Problem to work on:
Filter the material below down to the lines containing the word "begin".

Supplied information:
───

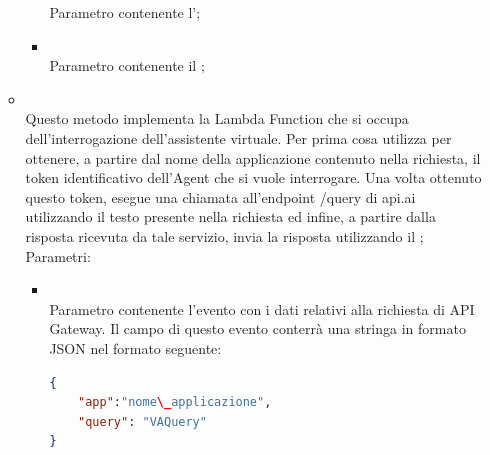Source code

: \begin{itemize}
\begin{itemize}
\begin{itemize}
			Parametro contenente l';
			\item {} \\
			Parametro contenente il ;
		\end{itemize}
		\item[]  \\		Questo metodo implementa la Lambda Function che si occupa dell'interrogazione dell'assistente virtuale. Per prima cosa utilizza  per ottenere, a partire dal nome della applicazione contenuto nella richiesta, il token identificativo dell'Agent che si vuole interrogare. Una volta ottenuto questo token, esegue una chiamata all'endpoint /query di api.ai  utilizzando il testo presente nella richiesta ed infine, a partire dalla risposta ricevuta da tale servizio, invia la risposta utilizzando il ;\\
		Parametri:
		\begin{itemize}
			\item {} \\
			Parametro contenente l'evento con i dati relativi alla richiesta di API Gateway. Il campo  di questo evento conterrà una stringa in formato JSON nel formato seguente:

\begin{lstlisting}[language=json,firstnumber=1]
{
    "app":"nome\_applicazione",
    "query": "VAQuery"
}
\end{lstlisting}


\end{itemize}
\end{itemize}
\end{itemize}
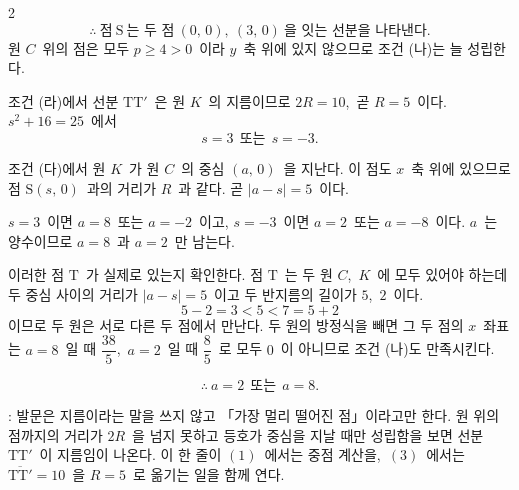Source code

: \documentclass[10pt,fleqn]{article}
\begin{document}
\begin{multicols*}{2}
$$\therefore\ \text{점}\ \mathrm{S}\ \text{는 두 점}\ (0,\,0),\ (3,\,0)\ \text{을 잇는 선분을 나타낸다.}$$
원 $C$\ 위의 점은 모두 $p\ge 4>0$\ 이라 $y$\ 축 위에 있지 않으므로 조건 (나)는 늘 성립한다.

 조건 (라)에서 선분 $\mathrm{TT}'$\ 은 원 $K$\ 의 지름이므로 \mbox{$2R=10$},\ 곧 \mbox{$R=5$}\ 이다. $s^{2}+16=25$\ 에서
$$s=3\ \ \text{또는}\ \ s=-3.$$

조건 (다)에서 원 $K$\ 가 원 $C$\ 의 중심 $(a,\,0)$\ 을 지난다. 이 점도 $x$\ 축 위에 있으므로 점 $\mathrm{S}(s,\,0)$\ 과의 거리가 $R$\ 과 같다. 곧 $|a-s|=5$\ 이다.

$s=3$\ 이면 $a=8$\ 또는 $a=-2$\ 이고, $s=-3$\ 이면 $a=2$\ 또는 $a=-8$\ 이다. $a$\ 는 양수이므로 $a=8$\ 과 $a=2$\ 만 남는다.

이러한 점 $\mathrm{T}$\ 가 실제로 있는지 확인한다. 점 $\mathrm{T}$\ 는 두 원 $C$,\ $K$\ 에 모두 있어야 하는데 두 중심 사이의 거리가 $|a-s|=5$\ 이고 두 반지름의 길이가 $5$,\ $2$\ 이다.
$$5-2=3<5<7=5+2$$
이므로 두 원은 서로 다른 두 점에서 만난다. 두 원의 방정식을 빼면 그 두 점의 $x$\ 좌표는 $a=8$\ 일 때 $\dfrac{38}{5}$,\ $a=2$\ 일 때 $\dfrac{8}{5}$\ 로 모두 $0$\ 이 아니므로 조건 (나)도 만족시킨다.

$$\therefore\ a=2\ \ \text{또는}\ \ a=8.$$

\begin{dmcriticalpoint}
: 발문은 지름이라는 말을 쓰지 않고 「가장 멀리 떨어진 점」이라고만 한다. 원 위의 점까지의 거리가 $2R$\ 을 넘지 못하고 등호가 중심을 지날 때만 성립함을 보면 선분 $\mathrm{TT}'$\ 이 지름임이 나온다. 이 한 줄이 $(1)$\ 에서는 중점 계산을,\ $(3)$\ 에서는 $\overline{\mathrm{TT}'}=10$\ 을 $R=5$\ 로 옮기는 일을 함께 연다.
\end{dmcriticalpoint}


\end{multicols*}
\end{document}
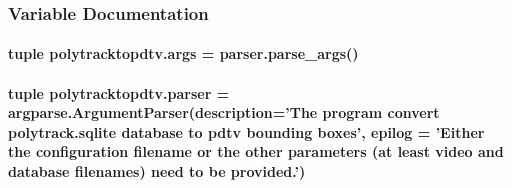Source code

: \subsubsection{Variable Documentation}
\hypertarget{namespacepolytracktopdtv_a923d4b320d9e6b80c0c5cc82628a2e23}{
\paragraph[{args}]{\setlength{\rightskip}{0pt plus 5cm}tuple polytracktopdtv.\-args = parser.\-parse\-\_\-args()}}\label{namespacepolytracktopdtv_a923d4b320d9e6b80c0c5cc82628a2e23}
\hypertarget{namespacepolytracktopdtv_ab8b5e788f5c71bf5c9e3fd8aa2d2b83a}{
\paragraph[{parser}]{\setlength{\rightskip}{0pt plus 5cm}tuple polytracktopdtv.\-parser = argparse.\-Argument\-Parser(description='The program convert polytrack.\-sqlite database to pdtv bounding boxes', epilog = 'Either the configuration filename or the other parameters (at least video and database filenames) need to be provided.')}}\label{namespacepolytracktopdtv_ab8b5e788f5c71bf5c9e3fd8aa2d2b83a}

───

Answer box:
: \begin{itemize}
\begin{itemize}
\begin{itemize}
		\begin{itemize}
\begin{lstlisting}[language=json,firstnumber=1]
\begin{document}
\begin{multicols*}{2}
\begin{dmcriticalpoint}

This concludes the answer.